Friday, October 15, 2004

Bangladesh: TATA - Business sans Border sans Nationality

[ We take the opportunity to emphatically state that the negotiations on the part of Bangladesh in seeing the projects through will call for a lot more skill and integrity than we have in the BoI, which has already set a highly questionable and prejudicial record of so-called investment-scouting junkets, as also in the related apparatuses.
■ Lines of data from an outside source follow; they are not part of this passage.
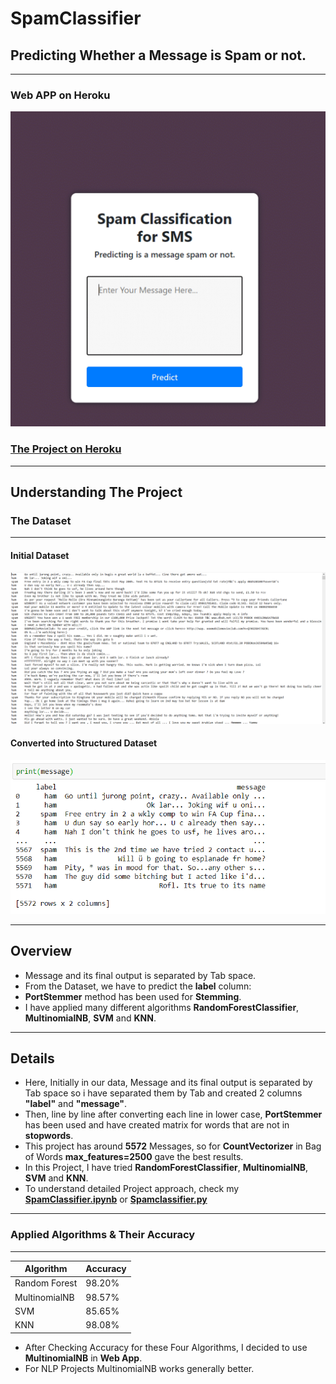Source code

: 
# **SpamClassifier**
## **Predicting Whether a Message is Spam or not.**
---
### Web APP on Heroku

<img src="https://github.com/manthanpatel98/SpamClassifier/blob/master/README-Resources/Spam.gif" width="600">

### **[The Project on Heroku](https://spamclassifiersms.herokuapp.com/)**

---
## **Understanding The Project**

### **The Dataset**
***
#### **Initial Dataset**
![Dataset](https://github.com/manthanpatel98/SpamClassifier/blob/master/README-Resources/Screenshot%20(100).png)
#### **Converted into Structured Dataset**
![Dataset](https://github.com/manthanpatel98/SpamClassifier/blob/master/README-Resources/Screenshot%20(101).png)

---
## **Overview**
* Message and its final output is separated by Tab space.
* From the Dataset, we have to predict the **label** column: 
* **PortStemmer** method has been used for **Stemming**.
* I have applied many different algorithms **RandomForestClassifier**, **MultinomialNB**, **SVM** and **KNN**.
---
## **Details**
* Here, Initially in our data, Message and its final output is separated by Tab space so i have separated them by Tab and created 2 columns **"label"** and **"message"**. 
* Then, line by line after converting each line in lower case, **PortStemmer** has been used and have created matrix for words that are not in **stopwords**.
* This project has around **5572** Messages, so for **CountVectorizer** in Bag of Words **max_features=2500** gave the best results.
* In this Project, I have tried **RandomForestClassifier**, **MultinomialNB**, **SVM** and **KNN**. 
* To understand detailed Project approach, check my [**SpamClassifier.ipynb**](https://github.com/manthanpatel98/SpamClassifier/blob/master/SpamClassifier/SpamClassifier.ipynb) or [**Spamclassifier.py**](https://github.com/manthanpatel98/SpamClassifier/blob/master/SpamClassifier/Spamclassifier.py)

***
### **Applied Algorithms & Their Accuracy**
***
| Algorithm | Accuracy |
| ---    | ---    |
| Random Forest | 98.20% |
| MultinomialNB | 98.57% |
| SVM | 85.65% |
| KNN | 98.08% |

* After Checking Accuracy for these Four Algorithms, I decided to use **MultinomialNB** in **Web App**.
* For NLP Projects MultinomialNB works generally better.
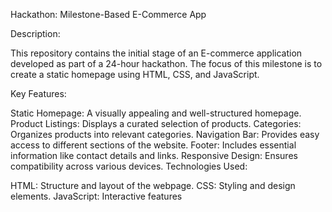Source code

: Hackathon: Milestone-Based E-Commerce App 

Description:

This repository contains the initial stage of an E-commerce application developed as part of a 24-hour hackathon. The focus of this milestone is to create a static homepage using HTML, CSS, and JavaScript.

Key Features:

Static Homepage: A visually appealing and well-structured homepage.
Product Listings: Displays a curated selection of products.
Categories: Organizes products into relevant categories.
Navigation Bar: Provides easy access to different sections of the website.
Footer: Includes essential information like contact details and links.
Responsive Design: Ensures compatibility across various devices.
Technologies Used:

HTML: Structure and layout of the webpage.
CSS: Styling and design elements.
JavaScript: Interactive features 
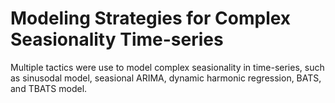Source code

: # Modeling Strategies for Complex Seasionality Time-series

Multiple tactics were use to model complex seasionality in time-series, such as sinusodal model, seasional ARIMA, dynamic harmonic regression, BATS, and TBATS model.
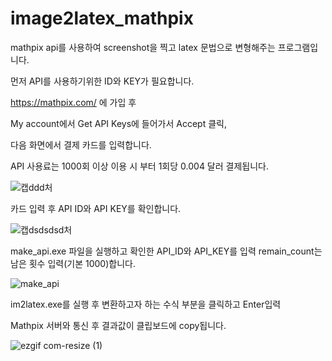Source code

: # image2latex_mathpix
mathpix api를 사용하여 screenshot을 찍고 latex 문법으로 변형해주는 프로그램입니다.

먼저 API를 사용하기위한 ID와 KEY가 필요합니다.

https://mathpix.com/ 에 가입 후 

My account에서 Get API Keys에 들어가서 Accept 클릭,

다음 화면에서 결제 카드를 입력합니다.

API 사용료는 1000회 이상 이용 시 부터 1회당 0.004 달러 결제됩니다.

![캡ddd처](https://user-images.githubusercontent.com/53217819/91630925-a1042080-ea10-11ea-9dfb-5d07f791b349.PNG)

카드 입력 후 API ID와 API KEY를 확인합니다.

![캡dsdsdsd처](https://user-images.githubusercontent.com/53217819/91630926-a2354d80-ea10-11ea-86b9-4e21a836368c.PNG)

make_api.exe 파일을 실행하고 확인한 API_ID와 API_KEY를 입력 remain_count는 남은 횟수 입력(기본 1000)합니다.

![make_api](https://user-images.githubusercontent.com/53217819/91631030-330c2900-ea11-11ea-8008-4b3bd4beb75b.png)

im2latex.exe를 실행 후 변환하고자 하는 수식 부분을 클릭하고 Enter입력

Mathpix 서버와 통신 후 결과값이 클립보드에 copy됩니다.

![ezgif com-resize (1)](https://user-images.githubusercontent.com/53217819/91631417-4c62a480-ea14-11ea-8326-f35d3c1cd60a.gif)


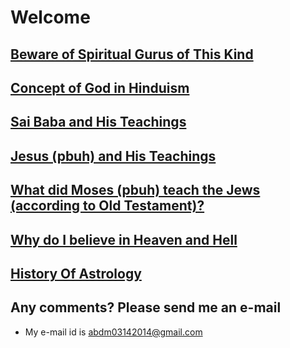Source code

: # Welcome

## [Beware of Spiritual Gurus of This Kind](beware_of_spiritual_gurus_of_this_kind.md)
## [Concept of God in Hinduism](concept_of_god_in_hinduism.md)
## [Sai Baba and His Teachings](sai_baba.md)
## [Jesus (pbuh) and His Teachings](jesus_pbuh_and_his_beliefs.md)
## [What did Moses (pbuh) teach the Jews (according to Old Testament)?](what_did_moses_pbuh_teach_the_jews_according_to_old_testament.md)
## [Why do I believe in Heaven and Hell](why_do_i_believe_in_heaven_and_hell.md)
## [History Of Astrology](history_of_astrology.md)

## Any comments? Please send me an e-mail
* My e-mail id is abdm03142014@gmail.com
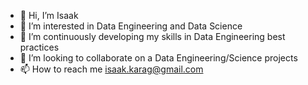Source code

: - 👋 Hi, I’m Isaak
- 👀 I’m interested in Data Engineering and Data Science
- 🌱 I’m continuously developing my skills in Data Engineering best practices 
- 💞️ I’m looking to collaborate on a Data Engineering/Science projects  
- 📫 How to reach me isaak.karag@gmail.com

<!---
IsaakKarag/IsaakKarag is a ✨ special ✨ repository because its `README.md` (this file) appears on your GitHub profile.
You can click the Preview link to take a look at your changes.
--->

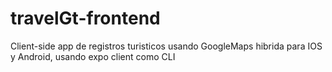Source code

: # travelGt-frontend
Client-side app de registros turisticos usando GoogleMaps hibrida para IOS  y Android, usando expo client como CLI 
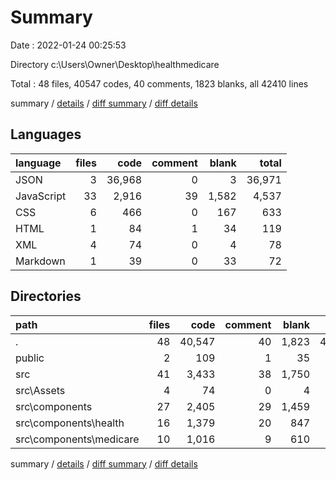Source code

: # Summary

Date : 2022-01-24 00:25:53

Directory c:\Users\Owner\Desktop\healthmedicare

Total : 48 files,  40547 codes, 40 comments, 1823 blanks, all 42410 lines

summary / [details](details.md) / [diff summary](diff.md) / [diff details](diff-details.md)

## Languages
| language | files | code | comment | blank | total |
| :--- | ---: | ---: | ---: | ---: | ---: |
| JSON | 3 | 36,968 | 0 | 3 | 36,971 |
| JavaScript | 33 | 2,916 | 39 | 1,582 | 4,537 |
| CSS | 6 | 466 | 0 | 167 | 633 |
| HTML | 1 | 84 | 1 | 34 | 119 |
| XML | 4 | 74 | 0 | 4 | 78 |
| Markdown | 1 | 39 | 0 | 33 | 72 |

## Directories
| path | files | code | comment | blank | total |
| :--- | ---: | ---: | ---: | ---: | ---: |
| . | 48 | 40,547 | 40 | 1,823 | 42,410 |
| public | 2 | 109 | 1 | 35 | 145 |
| src | 41 | 3,433 | 38 | 1,750 | 5,221 |
| src\Assets | 4 | 74 | 0 | 4 | 78 |
| src\components | 27 | 2,405 | 29 | 1,459 | 3,893 |
| src\components\health | 16 | 1,379 | 20 | 847 | 2,246 |
| src\components\medicare | 10 | 1,016 | 9 | 610 | 1,635 |

summary / [details](details.md) / [diff summary](diff.md) / [diff details](diff-details.md)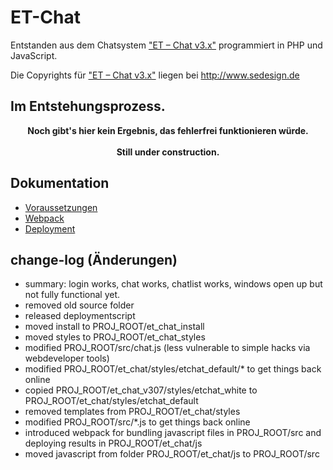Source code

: # ET-Chat
Entstanden aus dem Chatsystem ["ET – Chat v3.x"](http://www.sedesign.de/de_produkte_chat-v3.html) programmiert in PHP und JavaScript.

Die Copyrights für ["ET – Chat v3.x"](http://www.sedesign.de/de_produkte_chat-v3.html) liegen bei http://www.sedesign.de

## Im Entstehungsprozess.

<center><b>Noch gibt's hier kein Ergebnis, das fehlerfrei funktionieren würde.</b></center>
<br />
<center><b>Still under construction.</b></center>

## Dokumentation
* [Voraussetzungen](doc/requirements.de.md)
* [Webpack](doc/webpack.de.md)
* [Deployment](doc/deploy.de.md)

## change-log (Änderungen)
* summary: login works, chat works, chatlist works, windows open up but not fully functional yet.
* removed old source folder
* released deploymentscript
* moved install to PROJ_ROOT/et_chat_install
* moved styles to PROJ_ROOT/et_chat_styles
* modified PROJ_ROOT/src/chat.js (less vulnerable to simple hacks via webdeveloper tools)
* modified PROJ_ROOT/et_chat/styles/etchat_default/* to get things back online
* copied PROJ_ROOT/et_chat_v307/styles/etchat_white to PROJ_ROOT/et_chat/styles/etchat_default
* removed templates from PROJ_ROOT/et_chat/styles
* modified PROJ_ROOT/src/*.js to get things back online
* introduced webpack for bundling javascript files in PROJ_ROOT/src and deploying results in PROJ_ROOT/et_chat/js
* moved javascript from folder PROJ_ROOT/et_chat/js to PROJ_ROOT/src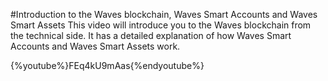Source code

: #Introduction to the Waves blockchain, Waves Smart Accounts and Waves Smart Assets
This video will introduce you to the Waves blockchain from the technical side. It has a detailed explanation of how Waves Smart Accounts and Waves Smart Assets work.

{%youtube%}FEq4kU9mAas{%endyoutube%}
It is imperative that we make the best use of our comparative advantage in gas resources and perhaps coal, the latter yet to be on-stream. ]

It’s business without borders
Enayetullah Khan

Seen thus, Tata’s footprint, so to speak, in Bangladesh in steel making will be nearest to its home-turf of captive iron ore mines in Jamshedpur, again close enough to Bangladesh, ‘with capacities far in excess of its current needs’, and the latter clime providing the most critical energy inputs of Bangladesh gas, or in future or immediate prospecting of coal, as also the basic raw materials and feedstock for power and fertiliser respectively

The projected Tk 12,000 crore Tata investment in Bangladesh, coming as it does as a wish that is otherwise phrased as the Expression of Intent (EOI), is part of a Tata thrust to go global. The biggest ever likely boost in FDI, as and when it materialises, is at least on the cards despite what amounts to be a sanctioned business-cost regime in Bangladesh, and some pulls to the contrary from a section of the Indian establishment — in that order.
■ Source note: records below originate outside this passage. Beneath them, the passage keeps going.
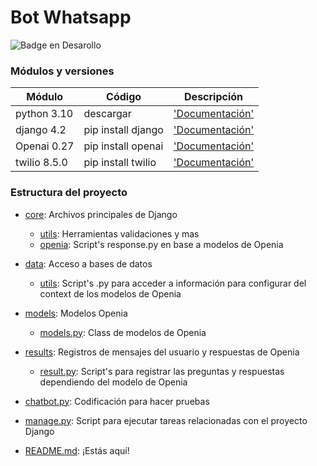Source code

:# Bot Whatsapp
![Badge en Desarollo](https://img.shields.io/badge/STATUS-EN%20DESAROLLO-green)

### Módulos y versiones
| Módulo | Código | Descripción | 
| --- | --- | --- |
| python 3.10 | descargar | ['Documentación'](https://www.python.org/downloads) |
| django 4.2 | pip install django | ['Documentación'](https://www.djangoproject.com/) |
| Openai 0.27 | pip install openai | ['Documentación'](https://pypi.org/project/openai/) |
| twilio 8.5.0 | pip install twilio | ['Documentación'](https://pypi.org/project/twilio/) |

### Estructura del proyecto
- [core](./core): Archivos principales de Django
  - [utils](./core/utils): Herramientas validaciones y mas
  - [openia](./core/openia): Script's response.py en base a modelos de Openia

- [data](./data): Acceso a bases de datos
  - [utils](./data/dialgues): Script's .py para acceder a información para configurar del context de los modelos de Openia

- [models](./models): Modelos Openia
  - [models.py](./models/models.py): Class de modelos de Openia

- [results](./models): Registros de mensajes del usuario y respuestas de Openia
  - [result.py](./models/result.py): Script's para registrar las preguntas y respuestas dependiendo del modelo de Openia

- [chatbot.py](./chatbot.py): Codificación para hacer pruebas

- [manage.py](./chatbot.py): Script para ejecutar tareas relacionadas con el proyecto Django

- [README.md](./README.md): ¡Estás aquí!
In the grim circumstances of Bangladesh still remaining ‘at the bottom of the countries in respect of FDI inflow’, that ‘in absolute terms is lower than Afghanistan’, and on a per capita basis ‘lowest in the region’ in the words of Christine Wallich, country director, The World Bank, Tata brings good tidings for Bangladesh’s much-needed capital and technology inputs and its growth-stride. It also gives a lie to anti-Bangladesh campaigns that deter FDI, though it obliges the government to strictly maintain an enabling environment.
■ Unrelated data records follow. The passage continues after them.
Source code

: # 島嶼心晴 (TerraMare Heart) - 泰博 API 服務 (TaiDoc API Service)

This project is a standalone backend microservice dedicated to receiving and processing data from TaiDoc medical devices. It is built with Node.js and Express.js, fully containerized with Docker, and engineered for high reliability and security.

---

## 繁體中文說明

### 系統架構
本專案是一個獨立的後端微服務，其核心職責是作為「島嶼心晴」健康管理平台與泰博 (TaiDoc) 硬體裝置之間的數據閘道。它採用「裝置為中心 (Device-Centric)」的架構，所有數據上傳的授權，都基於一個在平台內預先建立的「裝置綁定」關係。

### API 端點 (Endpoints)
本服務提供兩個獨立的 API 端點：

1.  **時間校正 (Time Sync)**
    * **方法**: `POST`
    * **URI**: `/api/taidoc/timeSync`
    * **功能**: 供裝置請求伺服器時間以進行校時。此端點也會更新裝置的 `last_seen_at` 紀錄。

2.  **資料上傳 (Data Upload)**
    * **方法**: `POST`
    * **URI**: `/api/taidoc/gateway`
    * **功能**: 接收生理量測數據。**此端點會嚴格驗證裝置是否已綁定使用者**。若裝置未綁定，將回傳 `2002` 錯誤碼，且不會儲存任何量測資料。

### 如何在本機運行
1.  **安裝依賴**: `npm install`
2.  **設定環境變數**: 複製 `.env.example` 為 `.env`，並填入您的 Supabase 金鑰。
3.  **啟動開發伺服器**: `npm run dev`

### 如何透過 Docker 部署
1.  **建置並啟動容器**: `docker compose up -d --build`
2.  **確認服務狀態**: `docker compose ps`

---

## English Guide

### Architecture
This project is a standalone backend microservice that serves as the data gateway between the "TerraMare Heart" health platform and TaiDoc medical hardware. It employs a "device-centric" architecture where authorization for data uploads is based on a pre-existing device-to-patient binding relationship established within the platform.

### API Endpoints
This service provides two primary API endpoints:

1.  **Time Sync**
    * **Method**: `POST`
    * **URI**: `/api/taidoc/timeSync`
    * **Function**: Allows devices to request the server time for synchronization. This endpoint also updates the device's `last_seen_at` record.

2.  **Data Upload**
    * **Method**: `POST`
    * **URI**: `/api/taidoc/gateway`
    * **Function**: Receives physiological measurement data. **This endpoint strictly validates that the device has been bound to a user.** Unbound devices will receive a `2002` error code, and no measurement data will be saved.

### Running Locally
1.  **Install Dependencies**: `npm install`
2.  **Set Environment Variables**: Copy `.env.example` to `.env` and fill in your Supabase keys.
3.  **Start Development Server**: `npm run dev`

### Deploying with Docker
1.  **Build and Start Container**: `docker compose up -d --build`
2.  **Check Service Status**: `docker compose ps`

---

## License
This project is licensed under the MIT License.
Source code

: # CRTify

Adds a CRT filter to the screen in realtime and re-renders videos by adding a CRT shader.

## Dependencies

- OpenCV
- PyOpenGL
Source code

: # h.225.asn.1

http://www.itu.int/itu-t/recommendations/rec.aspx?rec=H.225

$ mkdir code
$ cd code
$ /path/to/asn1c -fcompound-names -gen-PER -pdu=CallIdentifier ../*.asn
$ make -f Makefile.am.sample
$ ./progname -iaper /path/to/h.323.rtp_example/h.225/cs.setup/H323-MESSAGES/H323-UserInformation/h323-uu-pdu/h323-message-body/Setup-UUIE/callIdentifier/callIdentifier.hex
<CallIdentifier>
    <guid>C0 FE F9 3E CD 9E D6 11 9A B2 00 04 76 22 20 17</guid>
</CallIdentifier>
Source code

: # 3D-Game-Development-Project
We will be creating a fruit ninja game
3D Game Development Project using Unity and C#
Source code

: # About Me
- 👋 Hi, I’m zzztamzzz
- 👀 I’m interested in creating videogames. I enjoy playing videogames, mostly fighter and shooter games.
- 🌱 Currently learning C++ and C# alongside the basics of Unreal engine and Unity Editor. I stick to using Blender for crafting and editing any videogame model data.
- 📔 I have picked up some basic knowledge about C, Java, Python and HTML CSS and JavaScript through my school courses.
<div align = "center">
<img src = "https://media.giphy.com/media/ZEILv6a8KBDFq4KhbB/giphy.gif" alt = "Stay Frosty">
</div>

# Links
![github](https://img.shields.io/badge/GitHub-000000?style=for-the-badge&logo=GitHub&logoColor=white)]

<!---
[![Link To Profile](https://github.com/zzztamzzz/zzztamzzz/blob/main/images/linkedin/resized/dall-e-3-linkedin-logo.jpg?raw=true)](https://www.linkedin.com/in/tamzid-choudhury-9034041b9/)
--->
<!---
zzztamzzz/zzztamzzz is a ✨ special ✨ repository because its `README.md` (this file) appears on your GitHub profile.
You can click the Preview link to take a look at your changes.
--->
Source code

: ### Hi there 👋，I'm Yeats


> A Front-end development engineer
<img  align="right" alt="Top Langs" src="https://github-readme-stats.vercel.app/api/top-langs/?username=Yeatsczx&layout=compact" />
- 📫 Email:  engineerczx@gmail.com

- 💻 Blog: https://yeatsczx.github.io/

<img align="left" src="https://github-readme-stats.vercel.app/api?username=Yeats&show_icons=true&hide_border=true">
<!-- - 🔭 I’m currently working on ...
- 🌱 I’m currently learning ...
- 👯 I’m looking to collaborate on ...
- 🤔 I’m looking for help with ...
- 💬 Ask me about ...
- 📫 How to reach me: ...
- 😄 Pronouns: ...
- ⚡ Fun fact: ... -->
The ceremony of signing the EOI, by its very import, therefore, literally brought the entire government to the venue of the Bangladesh-China Friendship Centre on October 13 evening. Number 13, said to be unlucky, will hopefully cancel out the numerological superstition on the rescheduled visit of Tata supremo Ratan Tata and company after an unforeseen earlier breach in the itinerary on account of the August 21 killer blast in the metropolis.

While Sayed Kamaluddin writes in detail on the projected Tata investment on this page, we take the opportunity to emphatically state that the negotiations on the part of Bangladesh in seeing the projects through will call for a lot more skill and integrity than we have in the BoI, which has already set a highly questionable and prejudicial record of so-called investment-scouting junkets, as also in the related apparatuses. It is imperative that we make the best use of our comparative advantage in gas resources and perhaps coal, the latter yet to be on-stream. And in Tata’s case, while Ratan Tata holds the key, Tata Steel managing director B. Muthuraman and his team will steer the course of Tata’s projected investment insertion in Bangladesh with all their hands-on expertise in the field. The investment package also includes power and fertiliser.

The weekly Business World magazine, published in India, featured Tata in its two consecutive cover stories, one on its acquisition of a Daewoo commercial vehicle industry in South Korea and another on Tata steel spreading its wings. According to the steel story in the well-regarded publication, the dynamic of globalisation, and the dismantling of the tariff walls under the WTO rules-regime across the globe, have been ‘forcing the century-old industry to change the way it churns out steel’. The old model of shipping raw materials ‘to where primary steel-making capacity existed, which were invariably near the markets steel was sold in’ has given way to strategic relocation of the primary steel-making units ‘closer to the raw materials and then ship the semi-finished steel, which is far less bulky, near the final markets for finishing’.

Seen thus, Tata’s footprint, so to speak, in Bangladesh in steel making will be nearest to its home-turf of captive iron ore mines in Jamshedpur, again close enough to Bangladesh, ‘with capacities far in excess of its current needs’, and the latter clime providing the most critical energy inputs of Bangladesh gas, or in future or immediate prospecting of coal, as also the basic raw materials and feedstock for power and fertiliser respectively. That makes what the Tata management thinks, according to Business World, an ‘imminent sense’ that translates into no less eminent combination, in our view, though no pun is intended.

In this Tata venture, The World Bank and its commercial lending wing, the International Finance Corporation (IFC), have had a proxy role, I presume. The presumption is due to a frantic call to me in mistaken identity that happens to be an embarrassment of name-recognition when it comes to un-journalistic pursuits that are not my forte. The WB’s welcome involvement in this regard is also happily manifest in the Bank’s proposition to the government for earmarking $2 million, out of the $15 million WB grant to Petrobangla, towards the Gas Sector Master Plan Strategy, for a Tata proposal study by a technical committee of the government’s autonomous gas management outfit.

The set of proposals is perhaps the second biggest ever after the multinational flagship investment in Karnafuly Fertiliser Company (KAFCO) jointly with the government that has had a rather chequered, if not unwholesome, background to it in the fixation of gas price and other issues involving certain equipment. But since it is a private sector FDI, those irregularities, for which the project had to be renegotiated and delayed, are not likely to recur. And the Tatas are not said to be insisting on concessionary gas price, but on an assured supply for 20 years.

The benefits of this massive investment, besides the crumbs accruing to the middlemen, will be immense in terms of growth generation, employment, technology and management-skill transfer as well as export earnings, and the stable internal market of steel products, besides power and fertiliser. Above all, it also opens up prospects of IOC investments in new explorations that have been capped due to an absence of commensurate demand in the domestic market.

Welcome to Bangladesh. It is business without borders, and hence nationality.